5:15 PM - 6:30 PM
[AOS03-P02] Trends of oxygen with bidecadal oscillations in the Oyashio region and its propagation to the western North Pacific
Keywords:deoxygenation, bidecadal oscillation, western North Pacific
Significant linear trends toward decreasing O2 were detected between 26.6σθ and 27.5σθ in the Oyashio region. The contribution of the decrease in the saturation concentration of O2 due to warming was small (<10%). The largest decreasing rate in O2 was found on 26.7σθ (-0.72 ± 0.11 μmol kg-1 yr-1) while it was attributed to a deepening effect of isopycnal horizons by approximately 33%. Because this density corresponds to temperature minimum layer formed in winter convection in the subarctic zone and surface density in winter has been decreasing, the decreasing O2 around 26.7σθ would be predominantly attributed to the reduction of ventilation.
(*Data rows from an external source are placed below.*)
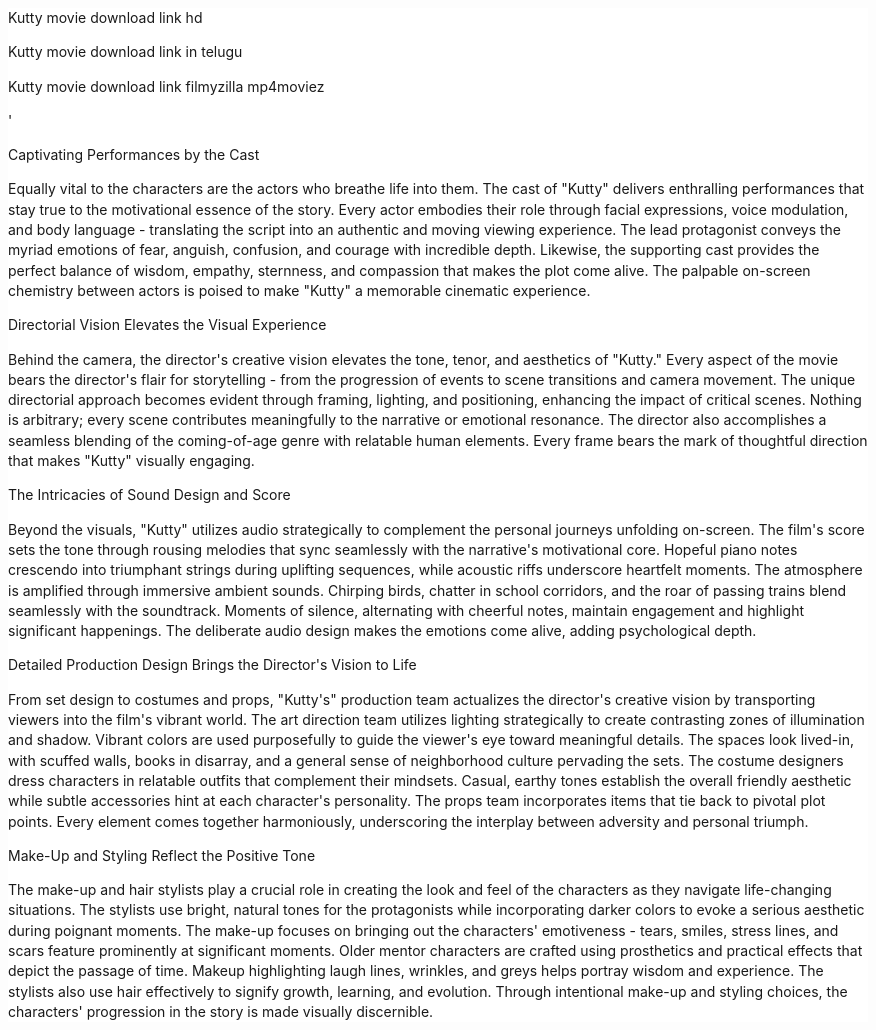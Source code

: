 Kutty movie download link hd

Kutty movie download link in telugu

Kutty movie download link filmyzilla mp4moviez

'

Captivating Performances by the Cast

Equally vital to the characters are the actors who breathe life into them. The cast of "Kutty" delivers enthralling performances that stay true to the motivational essence of the story. Every actor embodies their role through facial expressions, voice modulation, and body language - translating the script into an authentic and moving viewing experience. The lead protagonist conveys the myriad emotions of fear, anguish, confusion, and courage with incredible depth. Likewise, the supporting cast provides the perfect balance of wisdom, empathy, sternness, and compassion that makes the plot come alive. The palpable on-screen chemistry between actors is poised to make "Kutty" a memorable cinematic experience.

Directorial Vision Elevates the Visual Experience

Behind the camera, the director's creative vision elevates the tone, tenor, and aesthetics of "Kutty." Every aspect of the movie bears the director's flair for storytelling - from the progression of events to scene transitions and camera movement. The unique directorial approach becomes evident through framing, lighting, and positioning, enhancing the impact of critical scenes. Nothing is arbitrary; every scene contributes meaningfully to the narrative or emotional resonance. The director also accomplishes a seamless blending of the coming-of-age genre with relatable human elements. Every frame bears the mark of thoughtful direction that makes "Kutty" visually engaging.

The Intricacies of Sound Design and Score

Beyond the visuals, "Kutty" utilizes audio strategically to complement the personal journeys unfolding on-screen. The film's score sets the tone through rousing melodies that sync seamlessly with the narrative's motivational core. Hopeful piano notes crescendo into triumphant strings during uplifting sequences, while acoustic riffs underscore heartfelt moments. The atmosphere is amplified through immersive ambient sounds. Chirping birds, chatter in school corridors, and the roar of passing trains blend seamlessly with the soundtrack. Moments of silence, alternating with cheerful notes, maintain engagement and highlight significant happenings. The deliberate audio design makes the emotions come alive, adding psychological depth.

Detailed Production Design Brings the Director's Vision to Life

From set design to costumes and props, "Kutty's" production team actualizes the director's creative vision by transporting viewers into the film's vibrant world. The art direction team utilizes lighting strategically to create contrasting zones of illumination and shadow. Vibrant colors are used purposefully to guide the viewer's eye toward meaningful details. The spaces look lived-in, with scuffed walls, books in disarray, and a general sense of neighborhood culture pervading the sets. The costume designers dress characters in relatable outfits that complement their mindsets. Casual, earthy tones establish the overall friendly aesthetic while subtle accessories hint at each character's personality. The props team incorporates items that tie back to pivotal plot points. Every element comes together harmoniously, underscoring the interplay between adversity and personal triumph.

Make-Up and Styling Reflect the Positive Tone

The make-up and hair stylists play a crucial role in creating the look and feel of the characters as they navigate life-changing situations. The stylists use bright, natural tones for the protagonists while incorporating darker colors to evoke a serious aesthetic during poignant moments. The make-up focuses on bringing out the characters' emotiveness - tears, smiles, stress lines, and scars feature prominently at significant moments. Older mentor characters are crafted using prosthetics and practical effects that depict the passage of time. Makeup highlighting laugh lines, wrinkles, and greys helps portray wisdom and experience. The stylists also use hair effectively to signify growth, learning, and evolution. Through intentional make-up and styling choices, the characters' progression in the story is made visually discernible.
At 27.0σθ, O2 decline would be attributed to that in the Sea of Okhotsk where O2 has been decreasing in this density due to the decrease in the formation of dense shelf water (DSW) in association with the decrease in sea ice forming. In deeper layers with densities up to 27.5σθ, O2 decreases would also be explained by the reduction of DSW that propagates through diapycnal mixing in the Bussol’ Strait. Furthermore, the O2 reduction in deep layer might be attributed to the increasing contribution of Western Subarctic water through strengthening of the Aleutian Low. In the Oyashio region, bidecadal oscillations of O2 have been observed in 26.6σθ–27.5σθ. The periodicities were almost constant at 16.4–19.6 years, and were vertically synchronized within 1 year. Along the 165°E section, the bidecadal oscillations were also found horizontally in 30°N–42.5°N on 26.8σθ with a time lag of 1–3 years from the Oyashio region, and vertically in 40°N up to the subtropical OML at 27.5σθ. It suggests that the bidecadal oscillations extended horizontally and vertically to the regions where the subarctic water influences. These results demonstrate that the western subarctic North Pacific is playing an important role as an origin for secular trends and natural variability in dissolved O2.